Sarsasapogenin Inhibits Growth and Induces Apoptosis Involving the Blockage of JAK/STAT3 Pathway via ROS-Dependent Mitochondrial Dysfunction on Human Pancreatic Cancer Cells

Background: Sarsasapogenin (SAR), a sapogenin from the Chinese herbal medicine Anemarrhena asphodeloides Bunge (Asparagaceae), is reported to exhibit antitumor effects on cervical cancer. The aim of this study was to explore whether SAR affects pancreatic cancer and the mechanism of this effect. Methods: SAR was applied to treat pancreatic cancer cells (HPAC/PANC-1) and human normal pancreatic cells. To explore the impact of SAR upon pancreatic cancer in vitro, HPAC and PANC-1 cells underwent treatment with 2 or 10 & mu;mol/L SAR and NAcetyl-L-cysteine (NAC), a reactive oxygen species (ROS) inhibitor. Thiazolyl Blue Tetrazolium Bromide (MTT) and colony formation assays were carried out to detect cell growth. Cell apoptosis and cell cycle distribution were assessed using flow cytometry assay. ROS fluorescent images were observed under confocal laser microscope. Mitochondrial membrane potential alterations were measured using JC-1 staining.

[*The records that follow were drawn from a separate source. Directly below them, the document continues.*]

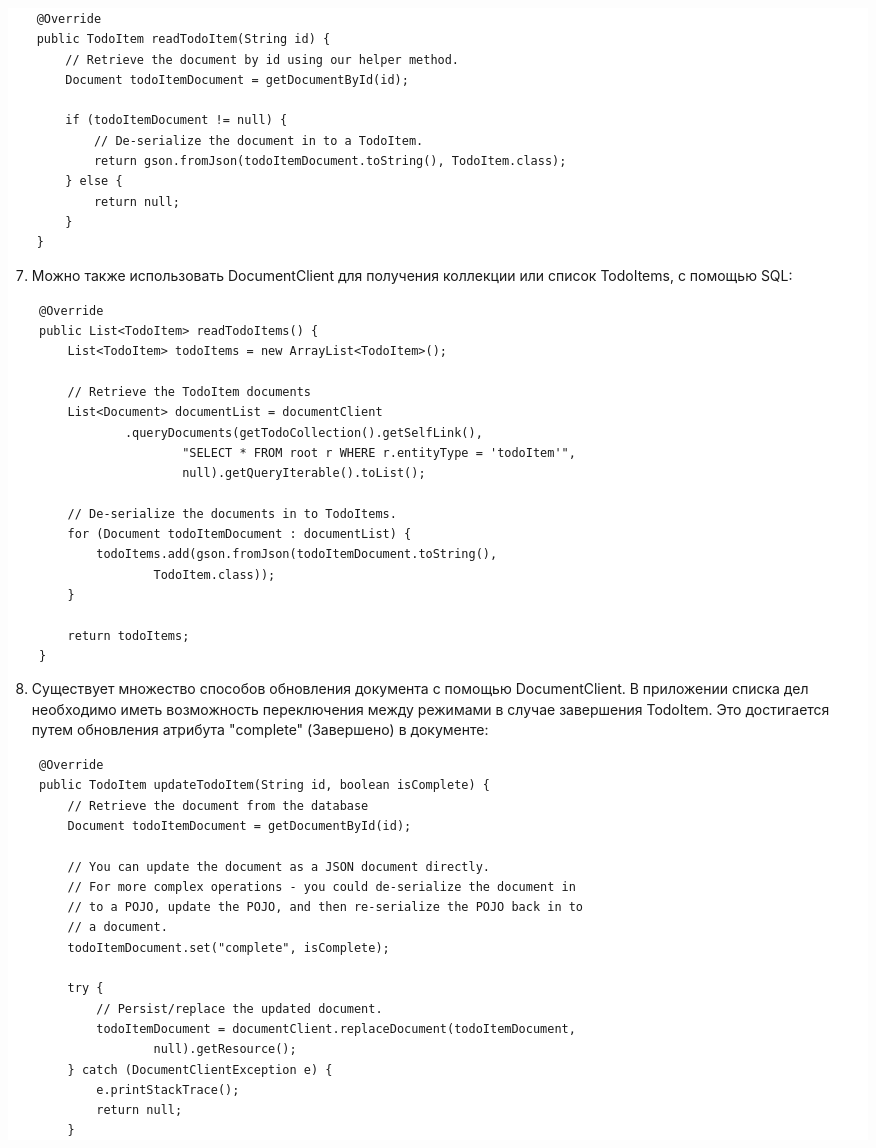         @Override
        public TodoItem readTodoItem(String id) {
            // Retrieve the document by id using our helper method.
            Document todoItemDocument = getDocumentById(id);
   
            if (todoItemDocument != null) {
                // De-serialize the document in to a TodoItem.
                return gson.fromJson(todoItemDocument.toString(), TodoItem.class);
            } else {
                return null;
            }
        }
7. Можно также использовать DocumentClient для получения коллекции или список TodoItems, с помощью SQL:
   
        @Override
        public List<TodoItem> readTodoItems() {
            List<TodoItem> todoItems = new ArrayList<TodoItem>();
   
            // Retrieve the TodoItem documents
            List<Document> documentList = documentClient
                    .queryDocuments(getTodoCollection().getSelfLink(),
                            "SELECT * FROM root r WHERE r.entityType = 'todoItem'",
                            null).getQueryIterable().toList();
   
            // De-serialize the documents in to TodoItems.
            for (Document todoItemDocument : documentList) {
                todoItems.add(gson.fromJson(todoItemDocument.toString(),
                        TodoItem.class));
            }
   
            return todoItems;
        }
8. Существует множество способов обновления документа с помощью DocumentClient. В приложении списка дел необходимо иметь возможность переключения между режимами в случае завершения TodoItem. Это достигается путем обновления атрибута "complete" (Завершено) в документе:
   
        @Override
        public TodoItem updateTodoItem(String id, boolean isComplete) {
            // Retrieve the document from the database
            Document todoItemDocument = getDocumentById(id);
   
            // You can update the document as a JSON document directly.
            // For more complex operations - you could de-serialize the document in
            // to a POJO, update the POJO, and then re-serialize the POJO back in to
            // a document.
            todoItemDocument.set("complete", isComplete);
   
            try {
                // Persist/replace the updated document.
                todoItemDocument = documentClient.replaceDocument(todoItemDocument,
                        null).getResource();
            } catch (DocumentClientException e) {
                e.printStackTrace();
                return null;
            }
   
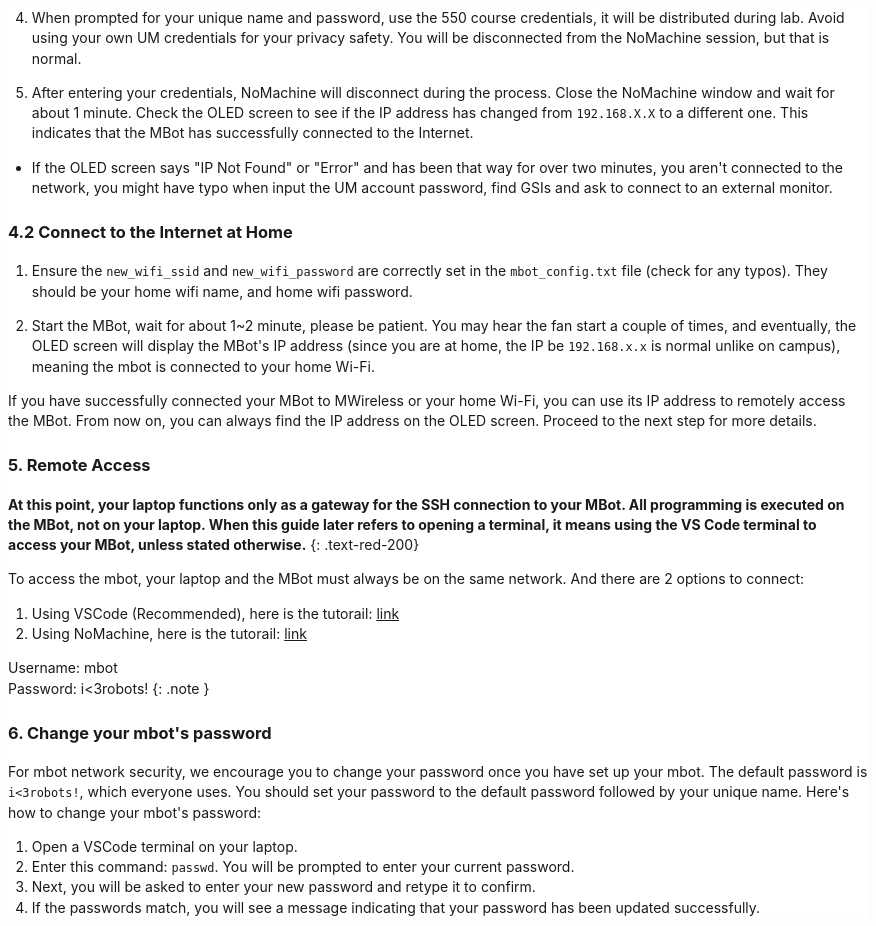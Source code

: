 4. When prompted for your unique name and password, use the 550 course credentials, it will be distributed during lab. Avoid using your own UM credentials for your privacy safety. You will be disconnected from the NoMachine session, but that is normal.

5. After entering your credentials, NoMachine will disconnect during the process. Close the NoMachine window and wait for about 1 minute. Check the OLED screen to see if the IP address has changed from `192.168.X.X` to a different one. This indicates that the MBot has successfully connected to the Internet. 
- If the OLED screen says "IP Not Found" or "Error" and has been that way for over two minutes, you aren't connected to the network, you might have typo when input the UM account password, find GSIs and ask to connect to an external monitor.

### 4.2 Connect to the Internet at Home
1. Ensure the `new_wifi_ssid` and `new_wifi_password` are correctly set in the `mbot_config.txt` file (check for any typos). They should be your home wifi name, and home wifi password.

2. Start the MBot, wait for about 1~2 minute, please be patient. You may hear the fan start a couple of times, and eventually, the OLED screen will display the MBot's IP address (since you are at home, the IP be `192.168.x.x` is normal unlike on campus), meaning the mbot is connected to your home Wi-Fi.


If you have successfully connected your MBot to MWireless or your home Wi-Fi, you can use its IP address to remotely access the MBot. From now on, you can always find the IP address on the OLED screen. Proceed to the next step for more details.

### 5. Remote Access
**At this point, your laptop functions only as a gateway for the SSH connection to your MBot. All programming is executed on the MBot, not on your laptop. When this guide later refers to opening a terminal, it means using the VS Code terminal to access your MBot, unless stated otherwise.**
{: .text-red-200}

To access the mbot, your laptop and the MBot must always be on the same network. And there are 2 options to connect:
1. Using VSCode (Recommended), here is the tutorail: [link](https://mbot.robotics.umich.edu/docs/tutorials/vscode/#connecting-to-the-robot)
2. Using NoMachine, here is the tutorail: [link](https://mbot.robotics.umich.edu/docs/tutorials/no-machine/)

Username: mbot <br>
Password: i<3robots!
{: .note }


### 6. Change your mbot's password

For mbot network security, we encourage you to change your password once you have set up your mbot. The default password is `i<3robots!`, which everyone uses. You should set your password to the default password followed by your unique name. Here's how to change your mbot's password:
1. Open a VSCode terminal on your laptop.
2. Enter this command: `passwd`. You will be prompted to enter your current password.
3. Next, you will be asked to enter your new password and retype it to confirm.
4. If the passwords match, you will see a message indicating that your password has been updated successfully.
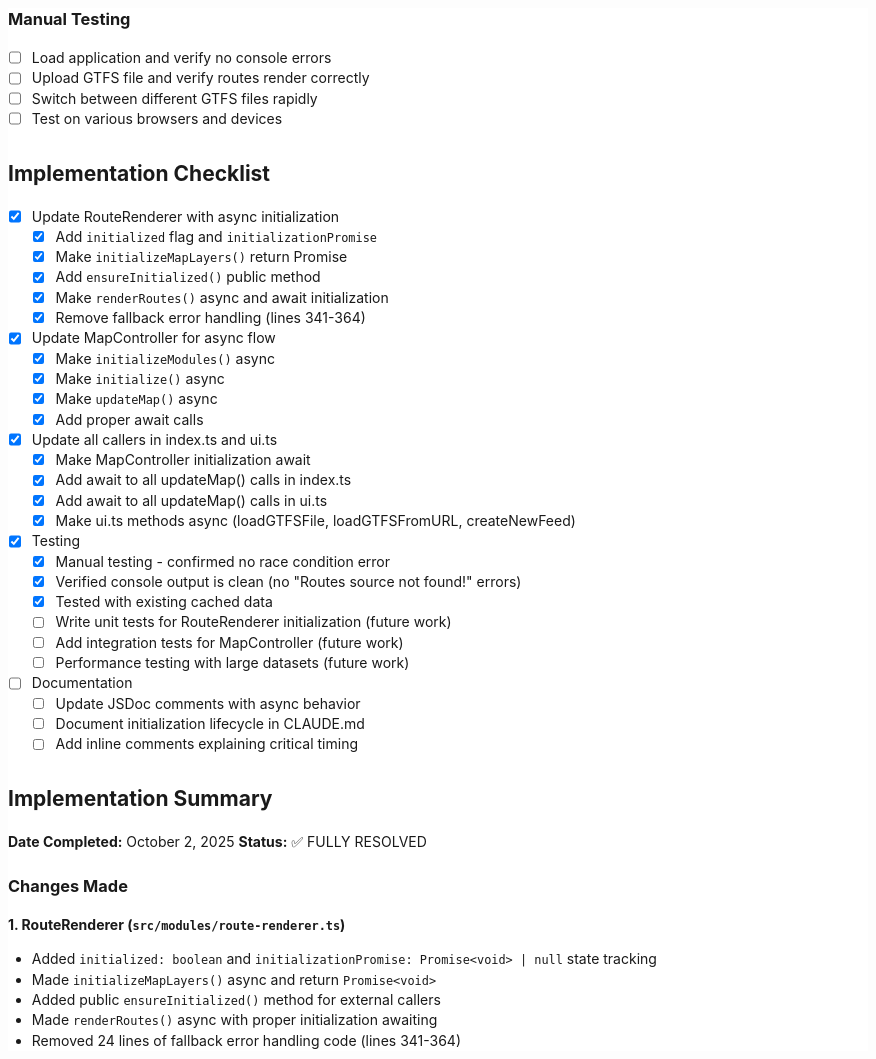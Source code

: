 ### Manual Testing
- [ ] Load application and verify no console errors
- [ ] Upload GTFS file and verify routes render correctly
- [ ] Switch between different GTFS files rapidly
- [ ] Test on various browsers and devices

## Implementation Checklist

- [x] Update RouteRenderer with async initialization
  - [x] Add `initialized` flag and `initializationPromise`
  - [x] Make `initializeMapLayers()` return Promise
  - [x] Add `ensureInitialized()` public method
  - [x] Make `renderRoutes()` async and await initialization
  - [x] Remove fallback error handling (lines 341-364)

- [x] Update MapController for async flow
  - [x] Make `initializeModules()` async
  - [x] Make `initialize()` async
  - [x] Make `updateMap()` async
  - [x] Add proper await calls

- [x] Update all callers in index.ts and ui.ts
  - [x] Make MapController initialization await
  - [x] Add await to all updateMap() calls in index.ts
  - [x] Add await to all updateMap() calls in ui.ts
  - [x] Make ui.ts methods async (loadGTFSFile, loadGTFSFromURL, createNewFeed)

- [x] Testing
  - [x] Manual testing - confirmed no race condition error
  - [x] Verified console output is clean (no "Routes source not found!" errors)
  - [x] Tested with existing cached data
  - [ ] Write unit tests for RouteRenderer initialization (future work)
  - [ ] Add integration tests for MapController (future work)
  - [ ] Performance testing with large datasets (future work)

- [ ] Documentation
  - [ ] Update JSDoc comments with async behavior
  - [ ] Document initialization lifecycle in CLAUDE.md
  - [ ] Add inline comments explaining critical timing

## Implementation Summary

**Date Completed:** October 2, 2025
**Status:** ✅ FULLY RESOLVED

### Changes Made

**1. RouteRenderer (`src/modules/route-renderer.ts`)**
- Added `initialized: boolean` and `initializationPromise: Promise<void> | null` state tracking
- Made `initializeMapLayers()` async and return `Promise<void>`
- Added public `ensureInitialized()` method for external callers
- Made `renderRoutes()` async with proper initialization awaiting
- Removed 24 lines of fallback error handling code (lines 341-364)
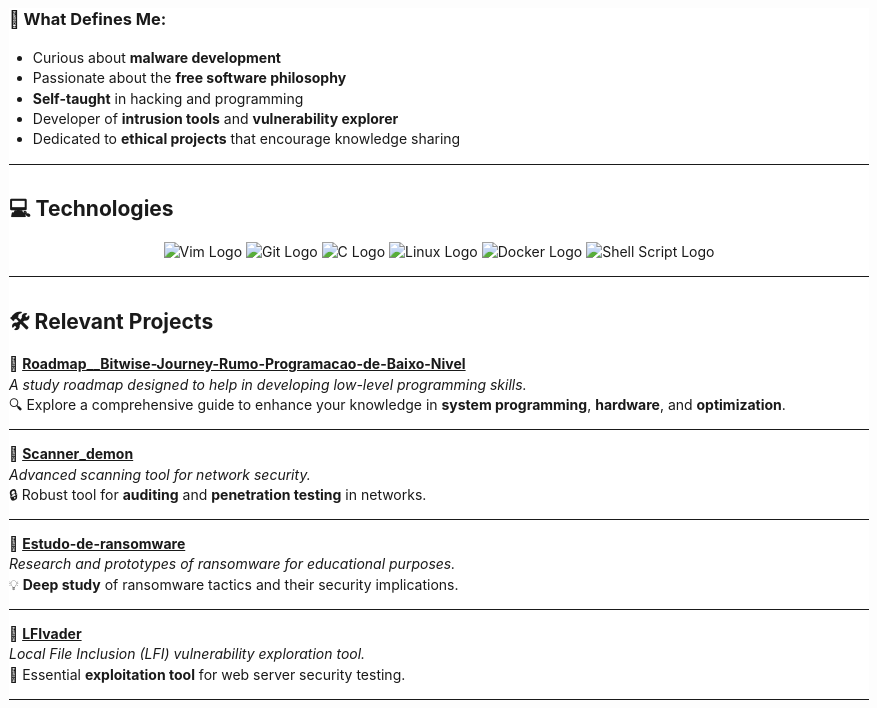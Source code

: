 ### 🌌 What Defines Me:  
- Curious about **malware development**  
- Passionate about the **free software philosophy**  
- **Self-taught** in hacking and programming  
- Developer of **intrusion tools** and **vulnerability explorer**  
- Dedicated to **ethical projects** that encourage knowledge sharing  

---

## 💻 Technologies

<div align="center">
  <img src="https://icongr.am/devicon/vim-original.svg?size=128&color=currentColor" alt="Vim Logo" width="60" height="60"/>
  <img src="https://icongr.am/devicon/git-original.svg?size=128&color=currentColor" alt="Git Logo" width="60" height="60"/>
  <img src="https://icongr.am/devicon/c-original.svg?size=128&color=currentColor" alt="C Logo" width="60" height="60"/>
  <img src="https://icongr.am/devicon/linux-original.svg?size=128&color=currentColor" alt="Linux Logo" width="60" height="60"/>
  <img src="https://icongr.am/devicon/docker-original.svg?size=128&color=currentColor" alt="Docker Logo" width="60" height="60"/>
  <img src="https://cdn.jsdelivr.net/gh/devicons/devicon/icons/bash/bash-original.svg" alt="Shell Script Logo" width="60" height="60"/>
</div>

---

## 🛠️ Relevant Projects

🔹 **[Roadmap__Bitwise-Journey-Rumo-Programacao-de-Baixo-Nivel](https://github.com/WesleyA0101/Roadmap__Bitwise-Journey-Rumo-Programacao-de-Baixo-Nivel)**  
*A study roadmap designed to help in developing low-level programming skills.*  
🔍 Explore a comprehensive guide to enhance your knowledge in **system programming**, **hardware**, and **optimization**.

---

🔹 **[Scanner_demon](https://github.com/WesleyA0101/scanner_demon)**  
*Advanced scanning tool for network security.*  
🔒 Robust tool for **auditing** and **penetration testing** in networks.

---

🔹 **[Estudo-de-ransomware](https://github.com/WesleyA0101/estudos-de-ransomware)**  
*Research and prototypes of ransomware for educational purposes.*  
💡 **Deep study** of ransomware tactics and their security implications.

---

🔹 **[LFIvader](https://github.com/WesleyA0101/LFIvader)**  
*Local File Inclusion (LFI) vulnerability exploration tool.*  
🚨 Essential **exploitation tool** for web server security testing.

---
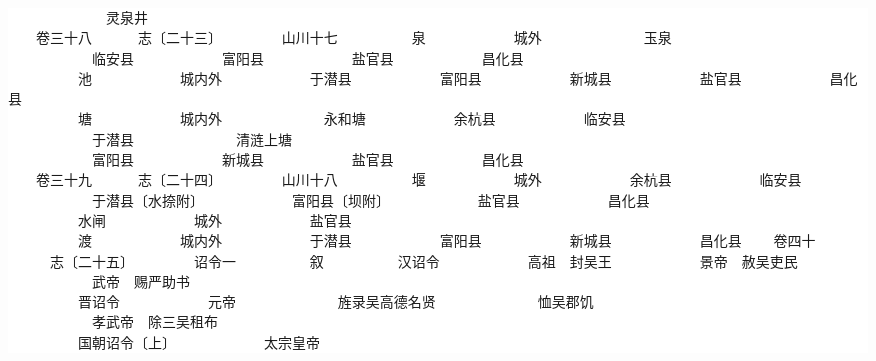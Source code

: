 　　　　　　　灵泉井  
　　卷三十八
　　　志〔二十三〕
　　　　山川十七 
　　　　　泉
　　　　　　城外
　　　　　　　玉泉  
　　　　　　临安县 
　　　　　　富阳县 
　　　　　　盐官县 
　　　　　　昌化县  
　　　　　池
　　　　　　城内外 
　　　　　　于潜县 
　　　　　　富阳县 
　　　　　　新城县 
　　　　　　盐官县 
　　　　　　昌化县  
　　　　　塘
　　　　　　城内外
　　　　　　　永和塘 
　　　　　　余杭县 
　　　　　　临安县  
　　　　　　于潜县
　　　　　　　清涟上塘  
　　　　　　富阳县 
　　　　　　新城县 
　　　　　　盐官县 
　　　　　　昌化县   
　　卷三十九
　　　志〔二十四〕
　　　　山川十八 
　　　　　堰
　　　　　　城外 
　　　　　　余杭县 
　　　　　　临安县 
　　　　　　于潜县〔水捺附〕
　　　　　　富阳县〔坝附〕
　　　　　　盐官县 
　　　　　　昌化县  
　　　　　水闸
　　　　　　城外 
　　　　　　盐官县  
　　　　　渡 
　　　　　　城内外 
　　　　　　于潜县 
　　　　　　富阳县 
　　　　　　新城县 
　　　　　　昌化县 
　　卷四十
　　　志〔二十五〕
　　　　诏令一 
　　　　　叙 
　　　　　汉诏令
　　　　　　高祖　封吴王 
　　　　　　景帝　赦吴吏民 
　　　　　　武帝　赐严助书  
　　　　　晋诏令
　　　　　　元帝
　　　　　　　旌录吴高德名贤 
　　　　　　　恤吴郡饥  
　　　　　　孝武帝　除三吴租布  
　　　　　国朝诏令〔上〕
　　　　　　太宗皇帝
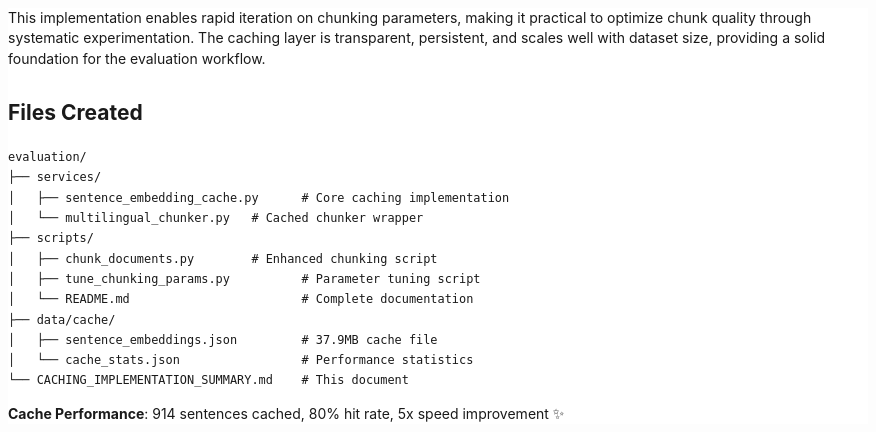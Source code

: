 This implementation enables rapid iteration on chunking parameters, making it practical to optimize chunk quality through systematic experimentation. The caching layer is transparent, persistent, and scales well with dataset size, providing a solid foundation for the evaluation workflow.

## Files Created

```
evaluation/
├── services/
│   ├── sentence_embedding_cache.py      # Core caching implementation
│   └── multilingual_chunker.py   # Cached chunker wrapper
├── scripts/
│   ├── chunk_documents.py        # Enhanced chunking script
│   ├── tune_chunking_params.py          # Parameter tuning script
│   └── README.md                        # Complete documentation
├── data/cache/
│   ├── sentence_embeddings.json         # 37.9MB cache file
│   └── cache_stats.json                 # Performance statistics
└── CACHING_IMPLEMENTATION_SUMMARY.md    # This document
```

**Cache Performance**: 914 sentences cached, 80% hit rate, 5x speed improvement ✨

Expression levels of cleaved caspase-3, cleaved poly (ADP-ribose) polymerase 1 (PARP1), Cyclin D1, Cyclin A, janus-activated kinase (JAK), signal transducer and activator of transcription 3 (STAT3), phosphorylated (p)-JAK and phosphorylated signal transducer and activator of transcription 3 (p-STAT3) were quantitated via Western blot. Results: SAR significantly reduced growth and mitochondrial membrane potential, while significantly promoting apoptosis, cell cycle arrest at G2/M phase and ROS production of pancreatic cancer cells. Besides, SAR significantly augmented cleaved caspase-3 and cleaved PARP1 levels, but significantly down-regulated Cyclin D1, Cyclin A, p-JAK/JAK and p-STAT3/STAT3 levels. NAC significantly reversed the above alterations caused by SAR. Conclusions: SAR exhibits promising efficacy in treating pancreatic cancer involving the blockage of JAK/STAT3 pathway, via ROS-dependent mitochondrial dysfunction.